__Task directions__: Would you retype the entries from the first line to the line bearing "The VTK format", both included, leaving out every picture?

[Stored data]
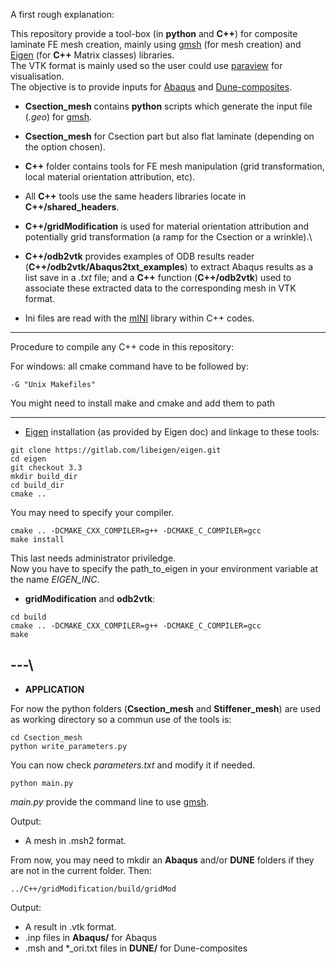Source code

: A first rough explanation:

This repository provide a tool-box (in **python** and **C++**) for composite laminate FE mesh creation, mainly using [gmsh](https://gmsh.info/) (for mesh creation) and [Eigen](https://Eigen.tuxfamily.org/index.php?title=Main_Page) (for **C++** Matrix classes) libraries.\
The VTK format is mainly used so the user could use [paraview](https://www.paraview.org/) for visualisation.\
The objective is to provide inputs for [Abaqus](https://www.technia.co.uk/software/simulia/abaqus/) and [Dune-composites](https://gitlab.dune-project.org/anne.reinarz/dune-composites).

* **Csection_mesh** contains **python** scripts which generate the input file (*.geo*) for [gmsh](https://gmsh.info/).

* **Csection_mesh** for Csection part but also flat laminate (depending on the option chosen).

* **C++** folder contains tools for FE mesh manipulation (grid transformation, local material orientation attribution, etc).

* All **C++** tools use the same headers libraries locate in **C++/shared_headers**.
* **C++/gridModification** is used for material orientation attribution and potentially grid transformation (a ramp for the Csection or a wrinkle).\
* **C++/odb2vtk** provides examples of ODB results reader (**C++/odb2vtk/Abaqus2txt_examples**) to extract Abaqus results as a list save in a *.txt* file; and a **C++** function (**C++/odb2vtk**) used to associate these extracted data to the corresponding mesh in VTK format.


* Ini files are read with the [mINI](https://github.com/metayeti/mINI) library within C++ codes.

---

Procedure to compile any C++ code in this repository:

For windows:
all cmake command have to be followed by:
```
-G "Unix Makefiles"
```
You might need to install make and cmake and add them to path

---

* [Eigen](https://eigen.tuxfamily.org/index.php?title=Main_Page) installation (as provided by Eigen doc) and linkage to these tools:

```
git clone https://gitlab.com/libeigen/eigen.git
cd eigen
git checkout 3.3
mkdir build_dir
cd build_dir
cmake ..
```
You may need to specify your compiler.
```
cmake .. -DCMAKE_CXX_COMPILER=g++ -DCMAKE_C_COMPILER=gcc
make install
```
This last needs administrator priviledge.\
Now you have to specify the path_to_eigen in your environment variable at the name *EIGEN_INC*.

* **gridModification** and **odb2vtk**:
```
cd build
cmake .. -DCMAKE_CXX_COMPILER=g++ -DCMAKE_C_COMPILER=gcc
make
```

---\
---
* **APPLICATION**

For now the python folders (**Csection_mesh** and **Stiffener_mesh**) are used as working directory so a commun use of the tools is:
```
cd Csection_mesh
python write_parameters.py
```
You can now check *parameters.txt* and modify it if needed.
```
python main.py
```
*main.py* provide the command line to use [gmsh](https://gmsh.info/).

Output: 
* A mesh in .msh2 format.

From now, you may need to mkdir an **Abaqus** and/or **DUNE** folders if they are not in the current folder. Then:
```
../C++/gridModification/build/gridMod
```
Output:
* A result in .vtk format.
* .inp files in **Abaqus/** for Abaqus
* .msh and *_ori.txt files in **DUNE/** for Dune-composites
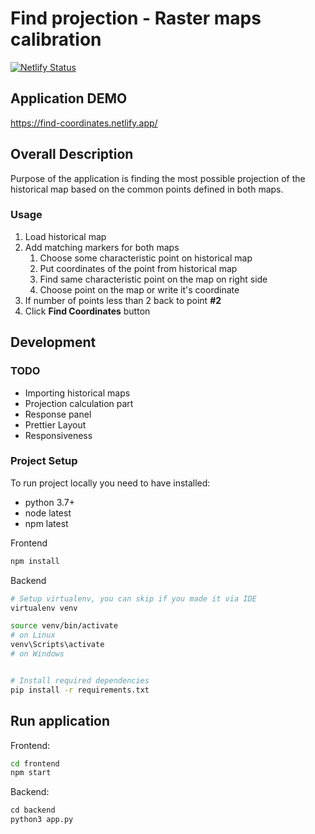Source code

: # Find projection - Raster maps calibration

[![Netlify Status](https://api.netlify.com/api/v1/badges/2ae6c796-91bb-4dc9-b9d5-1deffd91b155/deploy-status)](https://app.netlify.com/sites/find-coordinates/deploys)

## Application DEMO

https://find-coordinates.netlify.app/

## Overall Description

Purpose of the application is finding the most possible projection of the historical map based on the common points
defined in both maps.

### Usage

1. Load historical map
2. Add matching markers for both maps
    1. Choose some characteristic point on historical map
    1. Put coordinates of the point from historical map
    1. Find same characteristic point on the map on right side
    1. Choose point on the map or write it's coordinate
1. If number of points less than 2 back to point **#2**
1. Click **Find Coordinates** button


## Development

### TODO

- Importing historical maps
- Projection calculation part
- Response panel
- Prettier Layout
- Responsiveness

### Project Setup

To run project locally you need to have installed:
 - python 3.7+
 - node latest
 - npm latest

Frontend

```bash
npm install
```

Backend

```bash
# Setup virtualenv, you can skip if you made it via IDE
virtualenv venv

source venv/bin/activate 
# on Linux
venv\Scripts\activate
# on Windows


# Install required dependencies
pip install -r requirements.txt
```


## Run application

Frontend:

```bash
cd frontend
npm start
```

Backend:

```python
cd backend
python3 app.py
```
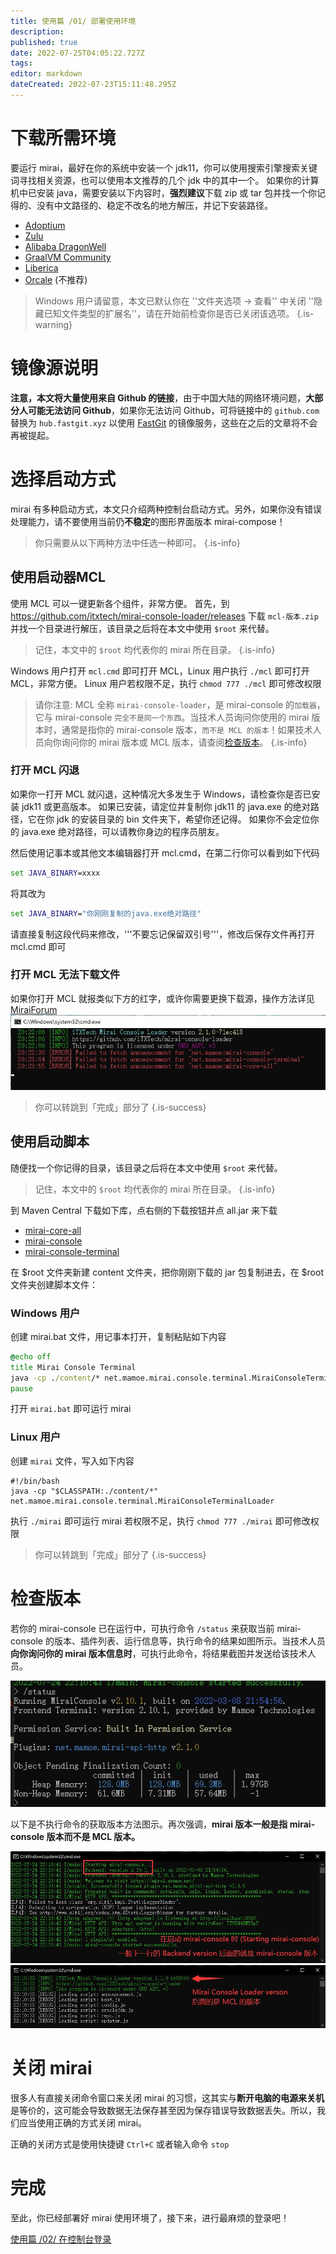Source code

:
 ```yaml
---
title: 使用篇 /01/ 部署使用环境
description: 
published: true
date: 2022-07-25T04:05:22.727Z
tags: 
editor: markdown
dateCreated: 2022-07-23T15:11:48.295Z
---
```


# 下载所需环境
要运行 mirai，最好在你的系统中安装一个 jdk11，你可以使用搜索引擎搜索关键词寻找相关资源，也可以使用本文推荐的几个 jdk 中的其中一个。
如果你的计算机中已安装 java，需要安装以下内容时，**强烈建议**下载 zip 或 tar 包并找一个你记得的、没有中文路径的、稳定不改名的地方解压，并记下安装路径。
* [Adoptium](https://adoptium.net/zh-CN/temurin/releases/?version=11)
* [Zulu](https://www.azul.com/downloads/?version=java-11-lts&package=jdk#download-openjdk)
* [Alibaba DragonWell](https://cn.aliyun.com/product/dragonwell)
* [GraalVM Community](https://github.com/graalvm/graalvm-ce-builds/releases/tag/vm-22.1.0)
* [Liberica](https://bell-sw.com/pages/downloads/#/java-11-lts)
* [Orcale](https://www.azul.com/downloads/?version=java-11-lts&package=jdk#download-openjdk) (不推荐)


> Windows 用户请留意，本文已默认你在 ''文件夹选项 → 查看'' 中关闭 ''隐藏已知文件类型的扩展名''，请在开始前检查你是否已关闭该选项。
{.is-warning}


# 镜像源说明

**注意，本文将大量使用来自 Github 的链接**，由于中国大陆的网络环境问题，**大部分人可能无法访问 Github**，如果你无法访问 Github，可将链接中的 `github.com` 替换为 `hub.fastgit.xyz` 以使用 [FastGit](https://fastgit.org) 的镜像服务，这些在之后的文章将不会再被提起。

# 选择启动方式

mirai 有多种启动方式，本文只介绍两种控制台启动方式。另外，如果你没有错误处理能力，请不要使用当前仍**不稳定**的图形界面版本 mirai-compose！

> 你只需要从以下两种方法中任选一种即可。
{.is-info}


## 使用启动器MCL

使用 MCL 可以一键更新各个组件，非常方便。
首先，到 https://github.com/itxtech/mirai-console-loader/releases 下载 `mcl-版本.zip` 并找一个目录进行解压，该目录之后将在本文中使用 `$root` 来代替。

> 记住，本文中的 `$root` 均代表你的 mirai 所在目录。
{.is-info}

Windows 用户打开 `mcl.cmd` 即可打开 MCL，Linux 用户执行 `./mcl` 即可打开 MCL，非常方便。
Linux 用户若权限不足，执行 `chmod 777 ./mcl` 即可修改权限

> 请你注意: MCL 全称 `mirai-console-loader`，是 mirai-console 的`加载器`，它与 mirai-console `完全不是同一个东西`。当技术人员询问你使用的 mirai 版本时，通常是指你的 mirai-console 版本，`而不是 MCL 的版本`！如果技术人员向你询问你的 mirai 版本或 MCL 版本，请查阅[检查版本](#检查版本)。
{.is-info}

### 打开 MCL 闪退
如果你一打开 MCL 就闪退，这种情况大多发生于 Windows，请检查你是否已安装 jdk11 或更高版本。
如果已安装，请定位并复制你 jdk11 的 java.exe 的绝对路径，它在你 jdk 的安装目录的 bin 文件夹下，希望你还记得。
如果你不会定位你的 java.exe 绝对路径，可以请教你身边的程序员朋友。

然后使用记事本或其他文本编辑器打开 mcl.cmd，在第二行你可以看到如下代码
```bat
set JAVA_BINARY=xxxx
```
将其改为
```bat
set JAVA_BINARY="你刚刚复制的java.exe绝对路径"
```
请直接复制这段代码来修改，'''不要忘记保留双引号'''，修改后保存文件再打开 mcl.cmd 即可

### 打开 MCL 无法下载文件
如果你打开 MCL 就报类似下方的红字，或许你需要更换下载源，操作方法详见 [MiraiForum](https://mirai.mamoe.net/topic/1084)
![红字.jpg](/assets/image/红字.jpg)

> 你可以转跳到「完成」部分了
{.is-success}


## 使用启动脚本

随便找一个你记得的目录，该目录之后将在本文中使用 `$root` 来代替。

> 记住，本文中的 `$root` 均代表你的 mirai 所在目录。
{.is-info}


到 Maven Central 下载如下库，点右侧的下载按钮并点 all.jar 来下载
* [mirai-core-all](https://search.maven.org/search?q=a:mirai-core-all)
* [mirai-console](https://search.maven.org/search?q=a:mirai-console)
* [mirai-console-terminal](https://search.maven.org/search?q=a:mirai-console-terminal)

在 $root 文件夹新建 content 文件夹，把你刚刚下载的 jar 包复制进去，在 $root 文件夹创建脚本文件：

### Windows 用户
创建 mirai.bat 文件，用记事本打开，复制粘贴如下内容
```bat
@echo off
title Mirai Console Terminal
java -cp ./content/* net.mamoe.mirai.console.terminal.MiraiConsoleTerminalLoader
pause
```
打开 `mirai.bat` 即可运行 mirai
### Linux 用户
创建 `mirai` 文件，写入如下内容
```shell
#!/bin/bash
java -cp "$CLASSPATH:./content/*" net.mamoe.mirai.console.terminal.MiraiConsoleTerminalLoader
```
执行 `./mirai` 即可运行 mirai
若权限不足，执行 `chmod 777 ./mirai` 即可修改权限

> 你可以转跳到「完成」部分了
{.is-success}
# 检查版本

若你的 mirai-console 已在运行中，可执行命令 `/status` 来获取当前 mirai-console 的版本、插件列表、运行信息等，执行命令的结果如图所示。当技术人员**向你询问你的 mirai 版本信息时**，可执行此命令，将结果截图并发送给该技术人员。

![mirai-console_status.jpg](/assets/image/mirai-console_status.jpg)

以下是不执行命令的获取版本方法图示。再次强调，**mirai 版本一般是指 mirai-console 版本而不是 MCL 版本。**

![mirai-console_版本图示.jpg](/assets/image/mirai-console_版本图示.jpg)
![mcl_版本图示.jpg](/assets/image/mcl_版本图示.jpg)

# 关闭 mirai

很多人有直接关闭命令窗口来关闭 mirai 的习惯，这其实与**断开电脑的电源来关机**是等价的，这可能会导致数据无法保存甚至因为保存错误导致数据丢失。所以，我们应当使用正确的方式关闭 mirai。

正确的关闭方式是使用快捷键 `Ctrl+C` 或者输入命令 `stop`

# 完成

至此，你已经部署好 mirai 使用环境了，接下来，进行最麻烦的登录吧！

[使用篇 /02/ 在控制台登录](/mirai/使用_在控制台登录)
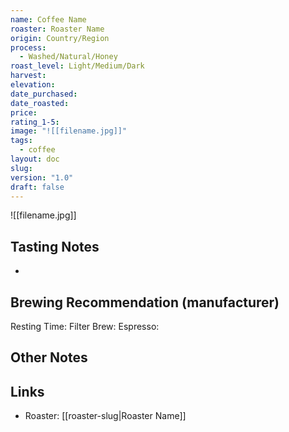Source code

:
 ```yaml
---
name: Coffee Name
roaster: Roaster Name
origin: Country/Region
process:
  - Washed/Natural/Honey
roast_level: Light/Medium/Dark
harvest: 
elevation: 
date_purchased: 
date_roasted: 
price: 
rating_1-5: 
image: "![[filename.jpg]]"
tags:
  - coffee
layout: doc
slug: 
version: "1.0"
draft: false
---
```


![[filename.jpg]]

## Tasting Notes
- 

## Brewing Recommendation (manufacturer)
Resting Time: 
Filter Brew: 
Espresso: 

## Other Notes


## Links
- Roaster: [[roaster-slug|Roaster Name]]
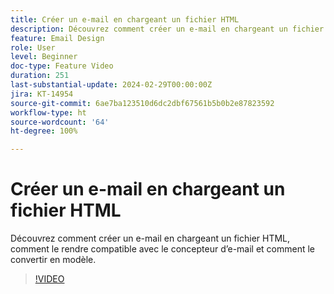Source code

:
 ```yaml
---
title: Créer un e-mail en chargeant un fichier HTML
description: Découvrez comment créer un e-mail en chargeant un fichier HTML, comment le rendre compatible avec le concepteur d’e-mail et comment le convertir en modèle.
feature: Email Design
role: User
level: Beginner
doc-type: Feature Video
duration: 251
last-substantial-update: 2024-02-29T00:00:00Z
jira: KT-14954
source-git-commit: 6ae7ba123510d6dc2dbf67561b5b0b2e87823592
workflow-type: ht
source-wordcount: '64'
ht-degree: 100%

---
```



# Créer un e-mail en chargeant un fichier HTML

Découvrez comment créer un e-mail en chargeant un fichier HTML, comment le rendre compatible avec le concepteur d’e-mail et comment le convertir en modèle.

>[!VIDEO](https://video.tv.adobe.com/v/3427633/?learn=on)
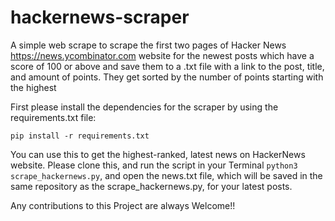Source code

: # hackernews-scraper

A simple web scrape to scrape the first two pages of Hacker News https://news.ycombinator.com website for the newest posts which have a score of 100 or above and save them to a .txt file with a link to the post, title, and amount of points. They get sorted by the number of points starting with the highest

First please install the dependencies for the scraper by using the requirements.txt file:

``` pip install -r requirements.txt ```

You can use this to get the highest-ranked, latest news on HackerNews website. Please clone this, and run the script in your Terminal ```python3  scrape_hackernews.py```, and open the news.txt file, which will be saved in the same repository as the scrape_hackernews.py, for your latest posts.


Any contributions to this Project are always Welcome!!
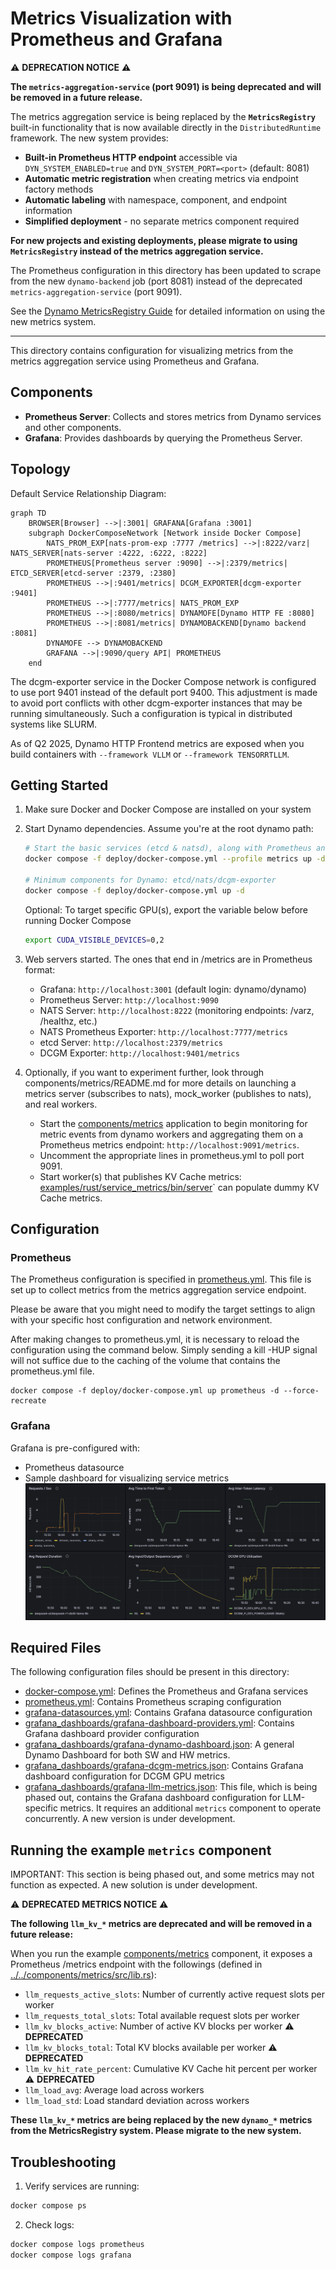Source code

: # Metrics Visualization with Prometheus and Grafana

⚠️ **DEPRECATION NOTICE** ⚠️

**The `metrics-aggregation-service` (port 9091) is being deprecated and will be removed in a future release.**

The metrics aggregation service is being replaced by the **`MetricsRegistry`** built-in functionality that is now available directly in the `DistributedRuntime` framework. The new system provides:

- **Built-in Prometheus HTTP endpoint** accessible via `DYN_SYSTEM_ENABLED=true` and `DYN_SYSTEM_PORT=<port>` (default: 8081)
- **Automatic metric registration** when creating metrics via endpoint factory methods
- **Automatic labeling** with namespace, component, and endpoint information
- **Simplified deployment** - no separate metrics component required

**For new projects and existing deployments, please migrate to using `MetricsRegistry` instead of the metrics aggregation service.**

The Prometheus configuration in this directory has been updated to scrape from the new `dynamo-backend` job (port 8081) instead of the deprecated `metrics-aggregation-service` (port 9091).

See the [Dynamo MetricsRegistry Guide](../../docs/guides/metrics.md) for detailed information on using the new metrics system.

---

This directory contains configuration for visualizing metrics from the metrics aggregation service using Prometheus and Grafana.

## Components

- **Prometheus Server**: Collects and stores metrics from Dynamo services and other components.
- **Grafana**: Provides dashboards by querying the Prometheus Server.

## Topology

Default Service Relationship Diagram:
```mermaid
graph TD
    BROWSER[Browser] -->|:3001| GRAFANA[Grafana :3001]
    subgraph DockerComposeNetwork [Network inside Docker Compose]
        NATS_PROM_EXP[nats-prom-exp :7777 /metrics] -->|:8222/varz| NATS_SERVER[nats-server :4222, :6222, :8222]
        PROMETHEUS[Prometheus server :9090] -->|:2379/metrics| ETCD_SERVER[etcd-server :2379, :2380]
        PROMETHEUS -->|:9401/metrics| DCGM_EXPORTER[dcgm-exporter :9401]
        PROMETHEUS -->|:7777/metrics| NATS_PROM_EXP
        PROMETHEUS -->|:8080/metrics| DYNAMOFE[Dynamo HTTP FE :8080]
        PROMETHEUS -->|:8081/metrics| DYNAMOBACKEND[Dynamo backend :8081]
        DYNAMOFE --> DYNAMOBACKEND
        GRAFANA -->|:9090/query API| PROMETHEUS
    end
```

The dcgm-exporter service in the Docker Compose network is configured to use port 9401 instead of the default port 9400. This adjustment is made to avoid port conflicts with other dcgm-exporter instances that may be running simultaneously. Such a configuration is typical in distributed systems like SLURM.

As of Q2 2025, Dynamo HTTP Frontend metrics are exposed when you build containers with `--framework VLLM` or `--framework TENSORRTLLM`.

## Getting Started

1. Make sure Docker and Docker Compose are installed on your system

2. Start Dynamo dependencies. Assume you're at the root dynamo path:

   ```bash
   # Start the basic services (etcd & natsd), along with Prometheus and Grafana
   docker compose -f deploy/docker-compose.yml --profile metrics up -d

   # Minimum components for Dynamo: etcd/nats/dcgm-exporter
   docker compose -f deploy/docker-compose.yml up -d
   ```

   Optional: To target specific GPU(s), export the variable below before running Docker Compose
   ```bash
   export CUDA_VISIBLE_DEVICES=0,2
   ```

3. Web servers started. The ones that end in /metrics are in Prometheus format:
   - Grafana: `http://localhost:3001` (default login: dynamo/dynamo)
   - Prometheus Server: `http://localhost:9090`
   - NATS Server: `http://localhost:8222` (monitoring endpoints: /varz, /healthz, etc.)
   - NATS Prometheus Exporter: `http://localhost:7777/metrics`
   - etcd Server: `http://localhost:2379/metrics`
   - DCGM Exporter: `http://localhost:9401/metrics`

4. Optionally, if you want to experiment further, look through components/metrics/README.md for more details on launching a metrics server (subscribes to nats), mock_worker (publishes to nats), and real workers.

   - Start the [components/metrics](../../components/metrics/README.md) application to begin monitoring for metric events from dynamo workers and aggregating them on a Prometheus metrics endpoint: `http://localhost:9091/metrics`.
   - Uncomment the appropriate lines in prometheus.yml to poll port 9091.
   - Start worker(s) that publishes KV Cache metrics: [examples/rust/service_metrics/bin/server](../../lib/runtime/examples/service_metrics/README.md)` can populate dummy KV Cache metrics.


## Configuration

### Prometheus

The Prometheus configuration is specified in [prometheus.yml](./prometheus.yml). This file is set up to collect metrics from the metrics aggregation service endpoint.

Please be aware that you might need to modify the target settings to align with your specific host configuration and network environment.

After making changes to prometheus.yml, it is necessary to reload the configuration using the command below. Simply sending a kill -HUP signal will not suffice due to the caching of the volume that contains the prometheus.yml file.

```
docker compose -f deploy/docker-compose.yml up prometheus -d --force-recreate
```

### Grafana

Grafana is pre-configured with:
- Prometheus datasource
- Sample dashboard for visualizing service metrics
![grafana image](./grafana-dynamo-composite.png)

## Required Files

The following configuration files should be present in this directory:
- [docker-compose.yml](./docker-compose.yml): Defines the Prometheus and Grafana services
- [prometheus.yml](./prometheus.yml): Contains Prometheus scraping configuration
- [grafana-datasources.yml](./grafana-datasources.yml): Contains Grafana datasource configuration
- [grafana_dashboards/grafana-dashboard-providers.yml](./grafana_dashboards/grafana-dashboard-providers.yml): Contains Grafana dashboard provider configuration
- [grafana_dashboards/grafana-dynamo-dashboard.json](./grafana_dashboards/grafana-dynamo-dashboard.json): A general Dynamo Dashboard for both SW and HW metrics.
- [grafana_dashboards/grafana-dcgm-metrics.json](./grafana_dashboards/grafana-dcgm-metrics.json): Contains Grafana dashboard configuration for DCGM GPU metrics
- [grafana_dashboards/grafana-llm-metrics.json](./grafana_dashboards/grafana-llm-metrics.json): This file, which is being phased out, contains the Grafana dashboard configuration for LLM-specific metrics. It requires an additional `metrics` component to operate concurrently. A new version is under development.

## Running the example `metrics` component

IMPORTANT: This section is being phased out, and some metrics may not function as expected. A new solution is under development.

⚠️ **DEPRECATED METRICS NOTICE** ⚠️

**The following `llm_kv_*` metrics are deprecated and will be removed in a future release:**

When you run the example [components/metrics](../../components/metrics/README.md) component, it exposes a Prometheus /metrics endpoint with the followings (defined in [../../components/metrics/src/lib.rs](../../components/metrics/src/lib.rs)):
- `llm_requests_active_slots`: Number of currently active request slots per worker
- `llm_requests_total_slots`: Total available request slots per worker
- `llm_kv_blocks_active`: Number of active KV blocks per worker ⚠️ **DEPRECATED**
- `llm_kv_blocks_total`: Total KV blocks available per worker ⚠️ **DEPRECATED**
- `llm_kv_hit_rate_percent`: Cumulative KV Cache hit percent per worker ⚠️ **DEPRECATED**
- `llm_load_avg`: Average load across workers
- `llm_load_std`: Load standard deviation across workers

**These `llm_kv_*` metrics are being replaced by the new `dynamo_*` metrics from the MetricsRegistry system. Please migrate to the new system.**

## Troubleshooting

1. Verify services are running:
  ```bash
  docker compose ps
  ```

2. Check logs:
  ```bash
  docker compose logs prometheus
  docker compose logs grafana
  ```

__Written solution__:
Source code

: A first rough explanation:

This repository provide a tool-box (in **python** and **C++**) for composite laminate FE mesh creation, mainly using [gmsh](https://gmsh.info/) (for mesh creation) and [Eigen](https://Eigen.tuxfamily.org/index.php?title=Main_Page) (for **C++** Matrix classes) libraries.\
The VTK format is mainly used so the user could use [paraview](https://www.paraview.org/) for visualisation.\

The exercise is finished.